Life has created itself so all living things can live it. It created
all so they can enjoy its gift. What other reason there may be and
what for what other purpose if not that? He must live it. All others
must live it and all those who will descend upon life in the
generations to come until life cease to be alive. Life is born like
all her children, and one day she must perish like all her children.
She may become in the far future much better than the life we know
now. Maybe this is the reason that inches human beings forward and
try again and again and again. If life doesn't become better in the
future-it's all right. Life would have tried; man would have tried.
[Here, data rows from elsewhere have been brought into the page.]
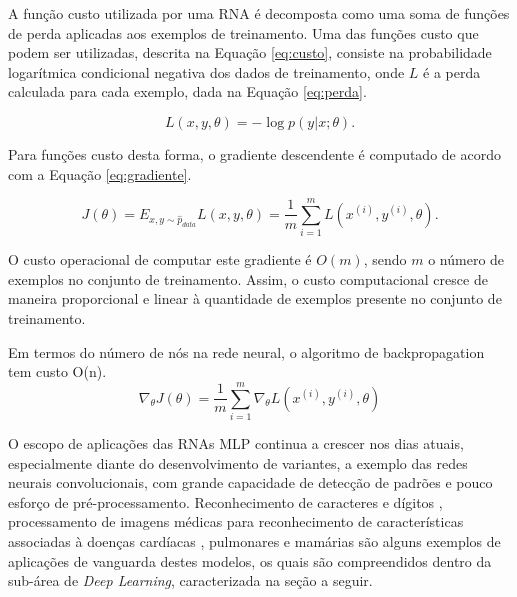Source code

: A função custo utilizada por uma RNA é decomposta como uma soma de funções de perda aplicadas aos exemplos de treinamento. Uma das funções custo que podem ser utilizadas, descrita na Equação \ref{eq:custo}, consiste na probabilidade logarítmica condicional negativa dos dados de treinamento, onde $L$ é a perda calculada para cada exemplo, dada na Equação \ref{eq:perda}.

\begin{equation}\label{eq:perda}
	L(x, y, \theta) = - \log p (y|x;\theta).
\end{equation}

Para funções custo desta forma, o gradiente descendente é computado de acordo com a Equação
\ref{eq:gradiente}.

\begin{equation}\label{eq:custo}
J(\theta) = E_{x,y \sim \hat{p}_{data}} L(x, y, \theta) = \frac{1}{m} \sum_{i=1}^{m} L(x^{(i)}, y^{(i)}, \theta).
\end{equation}

O custo operacional de computar este gradiente é $O(m)$, sendo $m$ o número de exemplos no conjunto de treinamento. Assim, o custo computacional cresce de maneira proporcional e linear à quantidade de exemplos presente no conjunto de treinamento.

Em termos do número de nós na rede neural, o algoritmo de backpropagation tem custo O(n).
\begin{equation}\label{eq:gradiente}
	\nabla_{\theta} J(\theta) = \frac{1}{m} \sum_{i=1}^{m} \nabla_{\theta} L(x^{(i)}, y^{(i)}, \theta)
\end{equation}

\fi

O escopo de aplicações das RNAs MLP continua a crescer nos dias atuais, especialmente diante do desenvolvimento de variantes, a exemplo das redes neurais convolucionais, com grande capacidade de detecção de padrões e pouco esforço de pré-processamento. Reconhecimento de caracteres e dígitos  \cite{lenet}, processamento de imagens médicas para reconhecimento de características associadas à doenças cardíacas \cite{oktay2018anatomically}, pulmonares \cite{mingchen2018holistic} e mamárias \cite{dubrovina2018mammography} são alguns exemplos de aplicações de vanguarda destes modelos, os quais são compreendidos dentro da sub-área de \emph{Deep Learning}, caracterizada na seção a seguir.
Knowledge has made all ancient discoveries possible but the attempt
to understand this time may be greater than anything we have known.
If he doesn't know in life the purpose of life then he may know
afterwards or further down this mysterious road people call death.
But he will not wait for death, and he will not need to think of
life when his son is around as he is now. No need. There is no need
to pressure the mind in order to provide a definition. All what he
has to do is look at his son and then he will know what life exactly
is.
He will look at life thus from now on. He will clear from his mind
the piles of knowledge that led him nowhere and he will instead look
at life from the binoculars of life- from two small and bright eyes
like his son's. Only then he will know. If his son should ask him
one day what is the purpose of life he will give the same answer:
"Son, mine and Rasha's son", he will say, "the purpose of life is
the perpetuation of life. No other reason is necessary."
He will perpetuate life like all others before him and for the same
reasons they know and for those they don't. He will do that but
before he does he must do something important- he must despair.
He will be sad, and he will cry, and he will feel the pain, and he
will remember Rasha always, always, always. But before life can
become bearable again, or even possible, he must do this last
thing-he must despair. He must never again believe that Rasha will
come back to him, ever.
This time only, this time and no more- ever, the way to despair will
be the way out of the garden of despair.